VARESE – Marco Manfrinati non ha più la potestà genitoriale sul figlio. Lo ha stabilito il tribunale civile al termine della causa di separazione che lo contrapponeva all’ex moglie Lavinia Limido. Il minore è stato affidato in via esclusiva alla madre e, contestualmente, è stato dichiarato decaduto anche l’affidamento ai Servizi sociali del Comune di Varese. La sentenza accoglie integralmente le richieste avanzate da Limido e condanna Manfrinati al pagamento delle spese legali.
Una decisione che arriva mentre l’ex avvocato bustocco, 42 anni, è imputato davanti alla Corte d’Assise di Varese per l’omicidio dell’ex suocero Fabio Limido e per il tentato omicidio della ex moglie, fatti avvenuti il 6 maggio 2024 in via Menotti.
La violenza e il processo penale
Quella che si è conclusa non è una separazione come le altre. Manfrinati è stato arrestato in flagranza di reato dopo l’aggressione armata di coltello, documentata da un video ritenuto dagli inquirenti particolarmente chiaro. Nel corso delle udienze l’imputato ha più volte sostenuto di essere “esploso” perché gli sarebbe stato sottratto il figlio, una versione smentita dagli atti e dalla archiviazione della denuncia per sottrazione di minore presentata contro l’ex moglie e i familiari, disposta dalla Procura di Busto Arsizio.

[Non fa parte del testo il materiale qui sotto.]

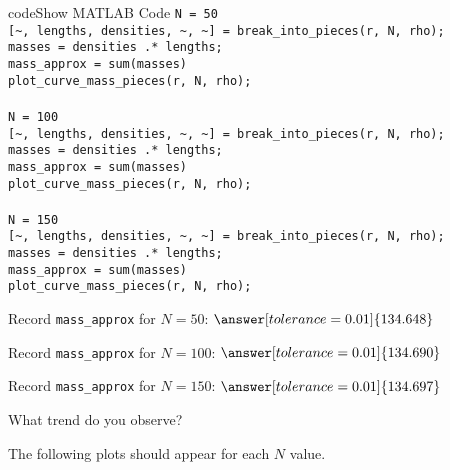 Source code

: \documentclass{ximera}
\begin{document}
\begin{expandable}{code}{Show MATLAB Code}
\texttt{N = 50}\\
\texttt{[\textasciitilde, lengths, densities, \textasciitilde, \textasciitilde] = break\_into\_pieces(r, N, rho);}\\
\texttt{masses = densities .* lengths;}\\
\texttt{mass\_approx = sum(masses)}\\
\texttt{plot\_curve\_mass\_pieces(r, N, rho);}\\
\\
\texttt{N = 100}\\
\texttt{[\textasciitilde, lengths, densities, \textasciitilde, \textasciitilde] = break\_into\_pieces(r, N, rho);}\\
\texttt{masses = densities .* lengths;}\\
\texttt{mass\_approx = sum(masses)}\\
\texttt{plot\_curve\_mass\_pieces(r, N, rho);}\\
\\
\texttt{N = 150}\\
\texttt{[\textasciitilde, lengths, densities, \textasciitilde, \textasciitilde] = break\_into\_pieces(r, N, rho);}\\
\texttt{masses = densities .* lengths;}\\
\texttt{mass\_approx = sum(masses)}\\
\texttt{plot\_curve\_mass\_pieces(r, N, rho);}
\end{expandable}

\begin{problem}
Record \texttt{mass\_approx} for $N=50$: $\answer[tolerance=0.01]{134.648}$

Record \texttt{mass\_approx} for $N=100$: $\answer[tolerance=0.01]{134.690}$

Record \texttt{mass\_approx} for $N=150$: $\answer[tolerance=0.01]{134.697}$

What trend do you observe? \begin{multipleChoice}
\end{multipleChoice}

\begin{feedback}
    The following plots should appear for each $N$ value.
\end{feedback}
\end{problem}
\end{document}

Parallelamente al procedimento penale, il tribunale civile ha proseguito l’esame della separazione, arrivando alla decisione definitiva sull’affidamento del bambino.
«Ora mio figlio è protetto»
Per Lavinia Limido, la sentenza rappresenta un punto fermo fondamentale. «Mio figlio adesso è al sicuro. In questo momento questa sentenza ci voleva», ha dichiarato. La donna ha ribadito che il benessere del bambino è sempre stato il suo unico obiettivo, spiegando di aver lasciato la casa coniugale dopo aver preso piena coscienza dei maltrattamenti psicologici subiti.
In aula, rispondendo alle domande dei legali della difesa sul motivo della sua preoccupazione durante gli incontri padre-figlio stabiliti dal tribunale, Limido ha affermato: «Perché, come dimostra ciò che è accaduto il 6 maggio, Manfrinati è pericoloso».
Il pensiero resta rivolto al bambino, che «nonostante sia così piccolo ha già avuto contatti con la vita e con la morte che la maggior parte delle persone non sperimenterà mai». La sentenza, ha aggiunto, le consente ora di esercitare pienamente la responsabilità di garantire al figlio serenità e stabilità, «tenendolo lontano da situazioni che potrebbero turbarlo, come il carcere».
Proteggere senza creare nuovi traumi
Nonostante quanto accaduto, Lavinia Limido ha spiegato di aver scelto, insieme alla propria famiglia, di non parlare male del padre al bambino, per evitare ulteriori traumi. «Conservo in un cassetto i ricordi dei momenti felici tra padre e figlio, ha raccontato, perché il bambino non abbia un’immagine negativa del padre. È sempre e solo per il suo bene».
Nel frattempo, la Corte d’Assise ha disposto una perizia psichiatrica su Manfrinati per valutare la capacità di intendere e di volere al momento dei fatti e la sua pericolosità sociale. L’esito sarà discusso il 24 aprile. La famiglia Limido, assistita dall’avvocato Fabio Ambrosetti, si è opposta alla perizia ritenendo l’uomo pienamente consapevole delle proprie azioni, precedute, a loro avviso, da una lunga serie di comportamenti persecutori già oggetto di condanna.
«Ora l’importante è che mio figlio sia protetto, conclude Lavinia Limido e questa sentenza garantisce finalmente questo diritto fondamentale».